ŁKS Łódź prawdopodobnie ogłosi upadłość. Klub piłkarskiej ekstraklasy nie doczekał się pomocy ze strony miasta, nie znalazł sponsorów. Nowy trener Ryszard Tarasiewicz wciąż prowadzi zajęcia, a piłkarze nadal trenują, ale czy zespół przystąpi do rozgrywek rundy rewanżowej - trudno powiedzieć. Rozpoczęła się zbiórka pieniędzy wśród kibiców i mieszkańców Łodzi. Do końca rundy rewanżowej potrzeba 2 mln złotych. Później? Nie wiadomo.

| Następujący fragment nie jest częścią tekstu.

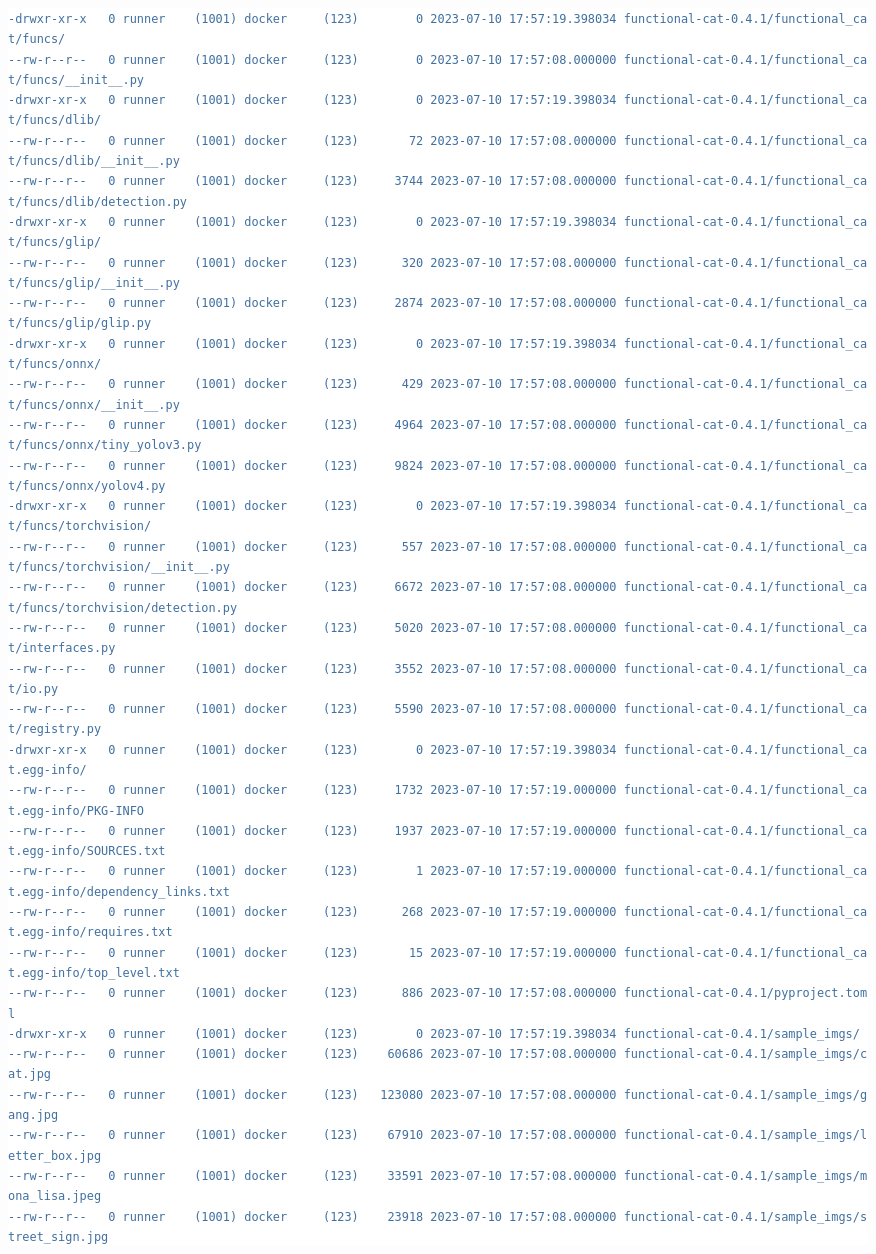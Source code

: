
```diff
-drwxr-xr-x   0 runner    (1001) docker     (123)        0 2023-07-10 17:57:19.398034 functional-cat-0.4.1/functional_cat/funcs/
--rw-r--r--   0 runner    (1001) docker     (123)        0 2023-07-10 17:57:08.000000 functional-cat-0.4.1/functional_cat/funcs/__init__.py
-drwxr-xr-x   0 runner    (1001) docker     (123)        0 2023-07-10 17:57:19.398034 functional-cat-0.4.1/functional_cat/funcs/dlib/
--rw-r--r--   0 runner    (1001) docker     (123)       72 2023-07-10 17:57:08.000000 functional-cat-0.4.1/functional_cat/funcs/dlib/__init__.py
--rw-r--r--   0 runner    (1001) docker     (123)     3744 2023-07-10 17:57:08.000000 functional-cat-0.4.1/functional_cat/funcs/dlib/detection.py
-drwxr-xr-x   0 runner    (1001) docker     (123)        0 2023-07-10 17:57:19.398034 functional-cat-0.4.1/functional_cat/funcs/glip/
--rw-r--r--   0 runner    (1001) docker     (123)      320 2023-07-10 17:57:08.000000 functional-cat-0.4.1/functional_cat/funcs/glip/__init__.py
--rw-r--r--   0 runner    (1001) docker     (123)     2874 2023-07-10 17:57:08.000000 functional-cat-0.4.1/functional_cat/funcs/glip/glip.py
-drwxr-xr-x   0 runner    (1001) docker     (123)        0 2023-07-10 17:57:19.398034 functional-cat-0.4.1/functional_cat/funcs/onnx/
--rw-r--r--   0 runner    (1001) docker     (123)      429 2023-07-10 17:57:08.000000 functional-cat-0.4.1/functional_cat/funcs/onnx/__init__.py
--rw-r--r--   0 runner    (1001) docker     (123)     4964 2023-07-10 17:57:08.000000 functional-cat-0.4.1/functional_cat/funcs/onnx/tiny_yolov3.py
--rw-r--r--   0 runner    (1001) docker     (123)     9824 2023-07-10 17:57:08.000000 functional-cat-0.4.1/functional_cat/funcs/onnx/yolov4.py
-drwxr-xr-x   0 runner    (1001) docker     (123)        0 2023-07-10 17:57:19.398034 functional-cat-0.4.1/functional_cat/funcs/torchvision/
--rw-r--r--   0 runner    (1001) docker     (123)      557 2023-07-10 17:57:08.000000 functional-cat-0.4.1/functional_cat/funcs/torchvision/__init__.py
--rw-r--r--   0 runner    (1001) docker     (123)     6672 2023-07-10 17:57:08.000000 functional-cat-0.4.1/functional_cat/funcs/torchvision/detection.py
--rw-r--r--   0 runner    (1001) docker     (123)     5020 2023-07-10 17:57:08.000000 functional-cat-0.4.1/functional_cat/interfaces.py
--rw-r--r--   0 runner    (1001) docker     (123)     3552 2023-07-10 17:57:08.000000 functional-cat-0.4.1/functional_cat/io.py
--rw-r--r--   0 runner    (1001) docker     (123)     5590 2023-07-10 17:57:08.000000 functional-cat-0.4.1/functional_cat/registry.py
-drwxr-xr-x   0 runner    (1001) docker     (123)        0 2023-07-10 17:57:19.398034 functional-cat-0.4.1/functional_cat.egg-info/
--rw-r--r--   0 runner    (1001) docker     (123)     1732 2023-07-10 17:57:19.000000 functional-cat-0.4.1/functional_cat.egg-info/PKG-INFO
--rw-r--r--   0 runner    (1001) docker     (123)     1937 2023-07-10 17:57:19.000000 functional-cat-0.4.1/functional_cat.egg-info/SOURCES.txt
--rw-r--r--   0 runner    (1001) docker     (123)        1 2023-07-10 17:57:19.000000 functional-cat-0.4.1/functional_cat.egg-info/dependency_links.txt
--rw-r--r--   0 runner    (1001) docker     (123)      268 2023-07-10 17:57:19.000000 functional-cat-0.4.1/functional_cat.egg-info/requires.txt
--rw-r--r--   0 runner    (1001) docker     (123)       15 2023-07-10 17:57:19.000000 functional-cat-0.4.1/functional_cat.egg-info/top_level.txt
--rw-r--r--   0 runner    (1001) docker     (123)      886 2023-07-10 17:57:08.000000 functional-cat-0.4.1/pyproject.toml
-drwxr-xr-x   0 runner    (1001) docker     (123)        0 2023-07-10 17:57:19.398034 functional-cat-0.4.1/sample_imgs/
--rw-r--r--   0 runner    (1001) docker     (123)    60686 2023-07-10 17:57:08.000000 functional-cat-0.4.1/sample_imgs/cat.jpg
--rw-r--r--   0 runner    (1001) docker     (123)   123080 2023-07-10 17:57:08.000000 functional-cat-0.4.1/sample_imgs/gang.jpg
--rw-r--r--   0 runner    (1001) docker     (123)    67910 2023-07-10 17:57:08.000000 functional-cat-0.4.1/sample_imgs/letter_box.jpg
--rw-r--r--   0 runner    (1001) docker     (123)    33591 2023-07-10 17:57:08.000000 functional-cat-0.4.1/sample_imgs/mona_lisa.jpeg
--rw-r--r--   0 runner    (1001) docker     (123)    23918 2023-07-10 17:57:08.000000 functional-cat-0.4.1/sample_imgs/street_sign.jpg
```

Niedawno pisałem o fatalnej sytuacji AZS Politechniki Warszawskiej. Zadziwiające, że mimo kłopotów finansowych i odejścia dwóch zawodników koszykarze wciąż zaciekle walczą, o czym świadczy choćby porażka dopiero po dogrywce z Siarką Jezioro Tarnobrzeg. Siatkarze natomiast, którym w lidze nie wiedzie się dużo lepiej niż koszykarzom, awansowali do kolejnej rundy Challenge Cup po gładkich zwycięstwach z chorwackim zespołem Mladost Marina Kastela.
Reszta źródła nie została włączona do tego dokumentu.